■ **MATERIAL FOR THIS TASK**:
"""

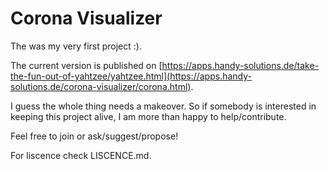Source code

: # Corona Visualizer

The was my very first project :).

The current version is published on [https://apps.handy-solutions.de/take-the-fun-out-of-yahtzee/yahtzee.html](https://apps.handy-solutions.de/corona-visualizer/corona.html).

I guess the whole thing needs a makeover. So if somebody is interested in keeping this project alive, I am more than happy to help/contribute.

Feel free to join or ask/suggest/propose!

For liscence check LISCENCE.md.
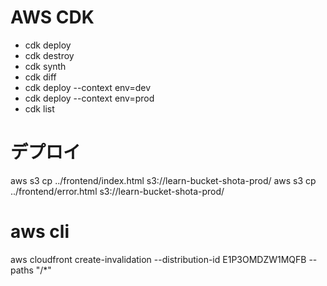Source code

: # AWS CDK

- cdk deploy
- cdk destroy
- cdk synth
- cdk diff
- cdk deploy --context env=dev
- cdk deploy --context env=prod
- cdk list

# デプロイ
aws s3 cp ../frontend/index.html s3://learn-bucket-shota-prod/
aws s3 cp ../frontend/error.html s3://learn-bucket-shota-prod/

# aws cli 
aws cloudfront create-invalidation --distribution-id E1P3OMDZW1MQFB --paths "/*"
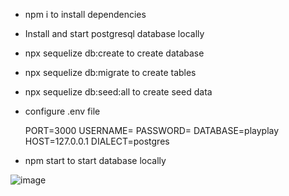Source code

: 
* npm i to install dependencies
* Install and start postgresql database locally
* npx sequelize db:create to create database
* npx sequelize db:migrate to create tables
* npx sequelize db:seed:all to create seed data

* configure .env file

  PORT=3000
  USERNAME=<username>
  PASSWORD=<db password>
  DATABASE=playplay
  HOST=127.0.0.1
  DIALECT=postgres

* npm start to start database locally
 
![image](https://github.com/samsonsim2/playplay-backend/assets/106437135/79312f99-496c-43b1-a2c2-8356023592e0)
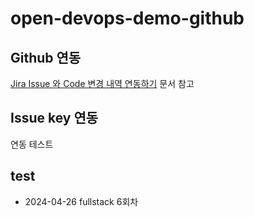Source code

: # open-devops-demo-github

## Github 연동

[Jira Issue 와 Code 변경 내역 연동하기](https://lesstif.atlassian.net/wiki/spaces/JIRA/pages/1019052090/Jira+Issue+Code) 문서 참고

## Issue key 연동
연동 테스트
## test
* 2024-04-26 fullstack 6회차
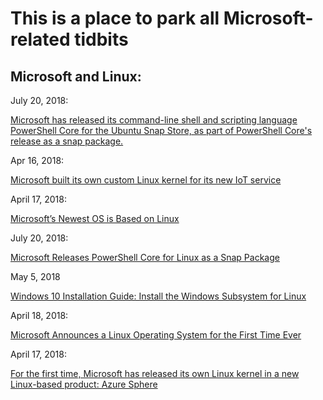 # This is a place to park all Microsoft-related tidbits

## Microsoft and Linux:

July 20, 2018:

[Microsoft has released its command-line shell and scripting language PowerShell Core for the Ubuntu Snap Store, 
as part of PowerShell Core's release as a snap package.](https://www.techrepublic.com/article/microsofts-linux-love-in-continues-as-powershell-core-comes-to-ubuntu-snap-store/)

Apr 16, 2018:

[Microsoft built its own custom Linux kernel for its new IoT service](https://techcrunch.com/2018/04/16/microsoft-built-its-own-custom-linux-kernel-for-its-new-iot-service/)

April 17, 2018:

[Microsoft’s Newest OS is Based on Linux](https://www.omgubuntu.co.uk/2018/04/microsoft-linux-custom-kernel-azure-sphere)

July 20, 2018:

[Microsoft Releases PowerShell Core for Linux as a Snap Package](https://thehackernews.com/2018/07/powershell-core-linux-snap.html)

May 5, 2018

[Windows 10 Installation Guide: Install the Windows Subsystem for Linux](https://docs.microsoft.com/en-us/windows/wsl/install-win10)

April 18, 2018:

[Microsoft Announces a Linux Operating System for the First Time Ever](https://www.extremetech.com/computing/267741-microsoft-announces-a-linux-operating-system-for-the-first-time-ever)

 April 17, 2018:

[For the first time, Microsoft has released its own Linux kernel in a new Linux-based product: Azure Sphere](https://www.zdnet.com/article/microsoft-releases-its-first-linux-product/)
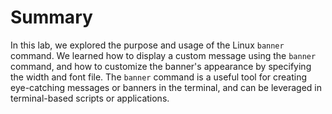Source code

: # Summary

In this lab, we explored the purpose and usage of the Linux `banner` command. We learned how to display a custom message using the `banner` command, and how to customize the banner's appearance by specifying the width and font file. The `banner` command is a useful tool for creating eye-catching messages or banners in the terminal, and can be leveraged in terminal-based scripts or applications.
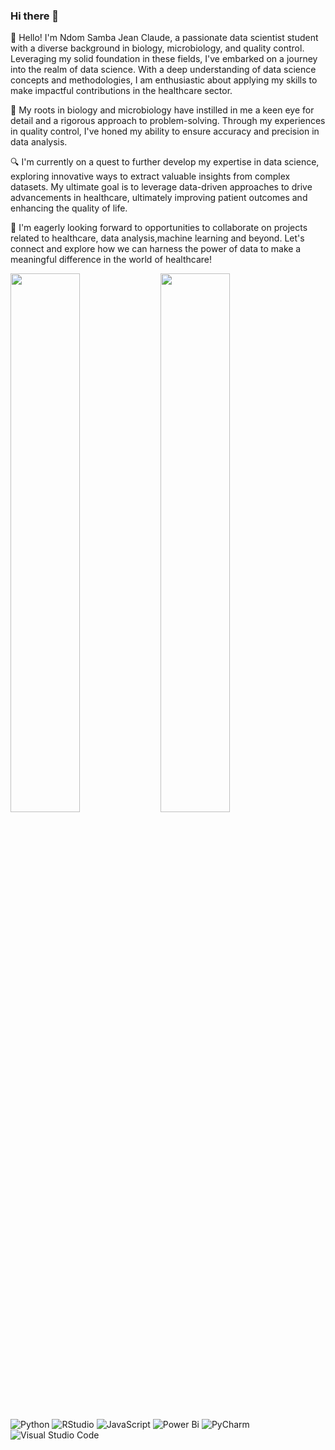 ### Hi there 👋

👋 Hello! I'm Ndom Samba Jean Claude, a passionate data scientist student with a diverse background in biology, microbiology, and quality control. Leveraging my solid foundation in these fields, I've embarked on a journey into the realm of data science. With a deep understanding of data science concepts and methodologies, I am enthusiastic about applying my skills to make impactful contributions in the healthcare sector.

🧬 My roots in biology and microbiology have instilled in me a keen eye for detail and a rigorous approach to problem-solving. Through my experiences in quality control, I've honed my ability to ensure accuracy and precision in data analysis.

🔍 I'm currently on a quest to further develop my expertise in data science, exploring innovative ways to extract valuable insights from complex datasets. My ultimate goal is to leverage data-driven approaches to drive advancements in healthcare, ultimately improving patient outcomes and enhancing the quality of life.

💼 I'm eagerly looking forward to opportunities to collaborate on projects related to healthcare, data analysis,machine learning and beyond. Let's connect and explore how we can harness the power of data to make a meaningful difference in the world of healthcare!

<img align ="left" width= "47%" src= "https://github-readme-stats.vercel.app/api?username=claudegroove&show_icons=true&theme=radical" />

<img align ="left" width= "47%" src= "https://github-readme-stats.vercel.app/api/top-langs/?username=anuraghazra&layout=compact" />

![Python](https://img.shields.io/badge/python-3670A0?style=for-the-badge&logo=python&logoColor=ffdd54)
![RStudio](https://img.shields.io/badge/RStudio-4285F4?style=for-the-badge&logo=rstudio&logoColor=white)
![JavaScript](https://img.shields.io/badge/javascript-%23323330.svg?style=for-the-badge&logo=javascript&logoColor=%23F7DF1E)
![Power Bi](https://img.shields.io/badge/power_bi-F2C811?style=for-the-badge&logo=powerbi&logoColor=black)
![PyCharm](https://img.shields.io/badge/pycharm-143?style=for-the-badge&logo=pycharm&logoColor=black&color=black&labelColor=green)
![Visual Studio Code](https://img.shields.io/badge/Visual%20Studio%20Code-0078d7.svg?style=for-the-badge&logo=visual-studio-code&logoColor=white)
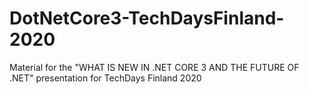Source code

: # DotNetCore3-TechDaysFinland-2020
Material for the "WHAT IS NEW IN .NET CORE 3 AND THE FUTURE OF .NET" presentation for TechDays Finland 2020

"""

■ **TASK INSTRUCTIONS**: Check each line above for the word "create", and copy the lines where it appears.

■ **ANSWER SECTION**:
aws cloudfront create-invalidation --distribution-id E1P3OMDZW1MQFB --paths "/*"
* npx sequelize db:create to create database
* npx sequelize db:migrate to create tables
* npx sequelize db:seed:all to create seed data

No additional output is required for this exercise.